Jan 31, 2018

Fact-checking Trump on energy

Amy Harder, author of Generate

Photo: Alex Wong / Getty Images

President Trump is set to tout his administration's record on energy in Tuesday's State of the Union address. He doesn't have it quite right. Here's what you need to know, based off prepared excerpts.

What he says: We have ended the war on American energy.

  • What it's really like: There is no war on American energy generally speaking. America’s oil and natural gas production rose to record or near record levels under President Obama. That was largely regardless of him, not because of him, but it rose nonetheless.

What he says: We have ended the war on clean coal.

  • What it's really like: There is a war on coal, but it’s being waged mostly by natural gas, another component of Trump’s energy dominance agenda. EPA, under Obama, had a hand in it, but it was secondary. Coal production has ticked up slightly, but the overall trend is still slight and gradual decline.
  • Trump appears to use the word clean coal to describe coal generally speaking, which is not clean.
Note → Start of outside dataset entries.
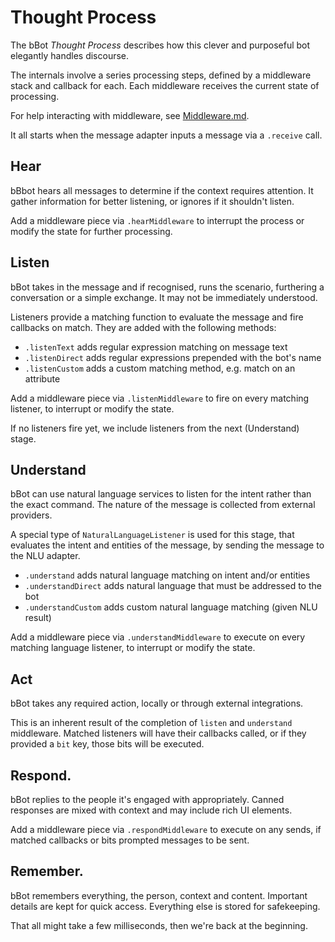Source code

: # Thought Process

The bBot *Thought Process* describes how this clever and purposeful bot
elegantly handles discourse.

The internals involve a series processing steps, defined by a middleware stack
and callback for each. Each middleware receives the current state of processing.

For help interacting with middleware, see [Middleware.md](Middleware.md).

It all starts when the message adapter inputs a message via a `.receive` call.

## Hear

bBbot hears all messages to determine if the context requires attention.
It gather information for better listening, or ignores if it shouldn't listen.

Add a middleware piece via `.hearMiddleware` to interrupt the process or modify
the state for further processing.

## Listen

bBot takes in the message and if recognised, runs the scenario, furthering a
conversation or a simple exchange. It may not be immediately understood.

Listeners provide a matching function to evaluate the message and fire callbacks
on match. They are added with the following methods:

- `.listenText` adds regular expression matching on message text
- `.listenDirect` adds regular expressions prepended with the bot's name
- `.listenCustom` adds a custom matching method, e.g. match on an attribute

Add a middleware piece via `.listenMiddleware` to fire on every matching
listener, to interrupt or modify the state.

If no listeners fire yet, we include listeners from the next (Understand) stage.

## Understand

bBot can use natural language services to listen for the intent rather than the
exact command. The nature of the message is collected from external providers.

A special type of `NaturalLanguageListener` is used for this stage, that
evaluates the intent and entities of the message, by sending the message to the
NLU adapter.

- `.understand` adds natural language matching on intent and/or entities
- `.understandDirect` adds natural language that must be addressed to the bot
- `.understandCustom` adds custom natural language matching (given NLU result)

Add a middleware piece via `.understandMiddleware` to execute on every matching
language listener, to interrupt or modify the state.

## Act

bBot takes any required action, locally or through external integrations.

This is an inherent result of the completion of `listen` and `understand`
middleware. Matched listeners will have their callbacks called, or if they
provided a `bit` key, those bits will be executed.

## Respond.

bBot replies to the people it's engaged with appropriately. Canned responses
are mixed with context and may include rich UI elements.

Add a middleware piece via `.respondMiddleware` to execute on any sends, if
matched callbacks or bits prompted messages to be sent.

## Remember.

bBot remembers everything, the person, context and content. Important details
are kept for quick access. Everything else is stored for safekeeping.

That all might take a few milliseconds, then we're back at the beginning.
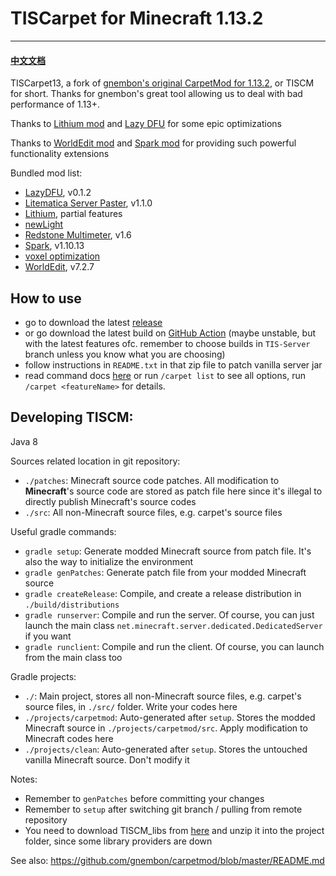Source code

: # TISCarpet for Minecraft 1.13.2

------

#### [中文文档](https://github.com/TISUnion/TISCarpet113/blob/TIS-Server/docs/README_cn.md)

TISCarpet13, a fork of [gnembon's original CarpetMod for 1.13.2](https://github.com/gnembon/carpetmod), or TISCM for short. Thanks for gnembon's great tool allowing us to deal with bad performance of 1.13+.

Thanks to [Lithium mod](https://github.com/jellysquid3/lithium-fabric) and [Lazy DFU](https://github.com/astei/lazydfu) for some epic optimizations

Thanks to [WorldEdit mod](https://github.com/EngineHub/WorldEdit) and [Spark mod](https://github.com/lucko/spark) for providing such powerful functionality extensions

Bundled mod list:

- [LazyDFU](https://github.com/astei/lazydfu), v0.1.2
- [Litematica Server Paster](https://github.com/Fallen-Breath/litematica-server-paster), v1.1.0
- [Lithium](https://github.com/jellysquid3/lithium-fabric), partial features
- [newLight](https://github.com/Salandora/newLight)
- [Redstone Multimeter](https://github.com/SpaceWalkerRS/redstone-multimeter-fabric), v1.6
- [Spark](https://github.com/lucko/spark), v1.10.13
- [voxel optimization](https://github.com/OverengineeredCodingDuo/mcoptimizations)
- [WorldEdit](https://github.com/EngineHub/WorldEdit), v7.2.7

## How to use

- go to download the latest [release](https://github.com/TISUnion/TISCarpet113/releases)
- or go download the latest build on [GitHub Action](https://github.com/TISUnion/TISCarpet113/actions) (maybe unstable, but with the latest features ofc. remember to choose builds in `TIS-Server` branch unless you know what you are choosing)
- follow instructions in `README.txt` in that zip file to patch vanilla server jar
- read command docs [here](https://github.com/TISUnion/TISCarpet113/blob/TIS-Server/docs/Features.md) or run `/carpet list` to see all options, run `/carpet <featureName>` for details.

## Developing TISCM:

Java 8

Sources related location in git repository:

- `./patches`: Minecraft source code patches. All modification to **Minecraft**'s source code are stored as patch file here since it's illegal to directly publish Minecraft's source codes
- `./src`: All non-Minecraft source files, e.g. carpet's source files

Useful gradle commands:

- `gradle setup`: Generate modded Minecraft source from patch file. It's also the way to initialize the environment
- `gradle genPatches`: Generate patch file from your modded Minecraft source
- `gradle createRelease`: Compile, and create a release distribution in `./build/distributions`
- `gradle runserver`: Compile and run the server. Of course, you can just launch the main class `net.minecraft.server.dedicated.DedicatedServer` if you want
- `gradle runclient`: Compile and run the client. Of course, you can launch from the main class too

Gradle projects:

- `./`: Main project, stores all non-Minecraft source files, e.g. carpet's source files, in `./src/` folder. Write your codes here
- `./projects/carpetmod`: Auto-generated after `setup`. Stores the modded Minecraft source in `./projects/carpetmod/src`. Apply modification to Minecraft codes here
- `./projects/clean`: Auto-generated after `setup`. Stores the untouched vanilla Minecraft source. Don't modify it

Notes:

- Remember to `genPatches` before committing your changes
- Remember to `setup` after switching git branch / pulling from remote repository
- You need to download TISCM_libs from [here](https://files.catbox.moe/xqp3xy.zip) and unzip it into the project folder, since some library providers are down

See also: https://github.com/gnembon/carpetmod/blob/master/README.md
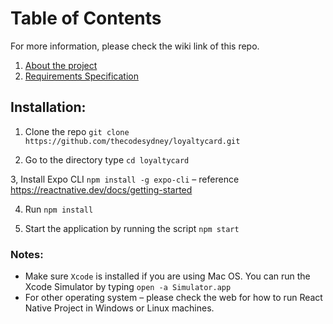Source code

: # Table of Contents

For more information, please check the wiki link of this repo.

1. [About the project](https://github.com/thecodesydney/loyaltycard/wiki/About-the-project)
2. [Requirements Specification](https://github.com/thecodesydney/loyaltycard/wiki/Requirements-Specification)

## Installation:

1. Clone the repo
   `git clone https://github.com/thecodesydney/loyaltycard.git`

2. Go to the directory type
   `cd loyaltycard`

3, Install Expo CLI `npm install -g expo-cli` – reference https://reactnative.dev/docs/getting-started

4. Run `npm install`

5. Start the application by running the script `npm start`

### Notes:

- Make sure `Xcode` is installed if you are using Mac OS. You can run the Xcode Simulator by typing `open -a Simulator.app`
- For other operating system – please check the web for how to run React Native Project in Windows or Linux machines.
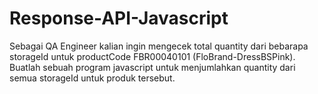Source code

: # Response-API-Javascript
Sebagai QA Engineer kalian ingin mengecek total quantity dari bebarapa storageId untuk productCode FBR00040101 (FloBrand-DressBSPink). Buatlah sebuah program javascript untuk menjumlahkan quantity dari semua storageId untuk produk tersebut.
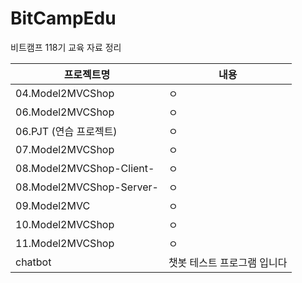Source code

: # BitCampEdu
비트캠프 118기 교육 자료 정리

|프로젝트명|내용|
|--------|-----------|
|04.Model2MVCShop|ㅇ|
|06.Model2MVCShop|ㅇ|
|06.PJT (연습 프로젝트)|ㅇ|
|07.Model2MVCShop|ㅇ|
|08.Model2MVCShop-Client-|ㅇ|
|08.Model2MVCShop-Server-|ㅇ|
|09.Model2MVC|ㅇ|
|10.Model2MVCShop|ㅇ|
|11.Model2MVCShop|ㅇ|
|chatbot|챗봇 테스트 프로그램 입니다|

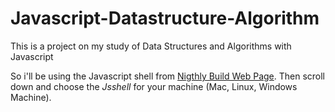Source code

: # Javascript-Datastructure-Algorithm
This is a project on my study of Data Structures and Algorithms with Javascript

So i'll be using the Javascript shell from [Nigthly Build Web Page](https://archive.mozilla.org/pub/firefox/nightly/latest-mozilla-central/).
Then scroll down and choose the *Jsshell* for your machine (Mac, Linux, Windows Machine). 
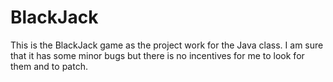 # BlackJack
This is the BlackJack game as the project work for the Java class.
I am sure that it has some minor bugs but there is no incentives for me to look for them and to patch.
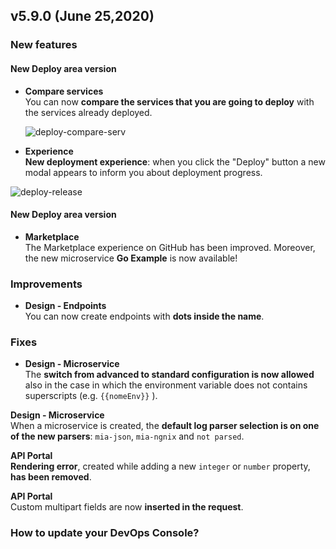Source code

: ## v5.9.0 (June 25,2020)

### New features

#### New Deploy area version

* **Compare services**        
    You can now **compare the services that you are going to deploy** with the services already deployed.

    ![deploy-compare-serv](himg/deploy-compare-serv.png)

* **Experience**       
    **New deployment experience**: when you click the "Deploy" button a new modal appears to inform you about deployment progress.

![deploy-release](hmg/deploy-release.png)


#### New Deploy area version

* **Marketplace**      
    The Marketplace experience on GitHub has been improved. Moreover, the new microservice **Go Example** is now available!

### Improvements

* **Design - Endpoints**      
    You can now create endpoints with **dots inside the name**.


### Fixes

* **Design - Microservice**      
    The **switch from advanced to standard configuration is now allowed** also in the case in which the environment variable does not contains superscripts (e.g. `{{nomeEnv}}` ).

 **Design - Microservice**      
    When a microservice is created, the **default log parser selection is on one of the new parsers**: `mia-json`, `mia-ngnix` and `not parsed`.

 **API Portal**      
    **Rendering error**, created while adding a new `integer` or `number` property, **has been removed**.

 **API Portal**   
    Custom multipart fields are now **inserted in the request**.


### How to update your DevOps Console?


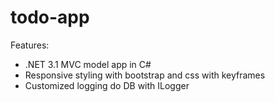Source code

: # todo-app
Features:
- .NET 3.1 MVC model app in C#
- Responsive styling with bootstrap and css with keyframes
- Customized logging do DB with ILogger
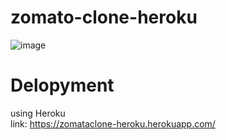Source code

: # zomato-clone-heroku
![image](https://user-images.githubusercontent.com/60621772/155205676-9dee1c88-1212-4b47-a593-6d844f19d5a8.png)
# Delopyment 
using Heroku <br>
link: https://zomataclone-heroku.herokuapp.com/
Don’t confuse it with what others consider clean coal, which is to refer to technology technically feasible but commercially cost-prohibitive that allows coal to be burned cleaner by capturing the carbon from a facility and storing it instead of emitting it.

What he says: We are now an exporter of energy to the world.

  • What it's really like: That’s true, but he had nothing to do with starting it. Trump is accelerating what Obama and Congress have already done. Obama streamlined the process for natural gas exports in 2014 and Congress in 2015 lifted the 40-year-old ban on oil exports.

What he doesn't say: Anything about climate change

  • But he did refer to extreme weather events including hurricanes and wildfires. To be clear, those events would have occurred regardless, but scientists say climate change is making them worse.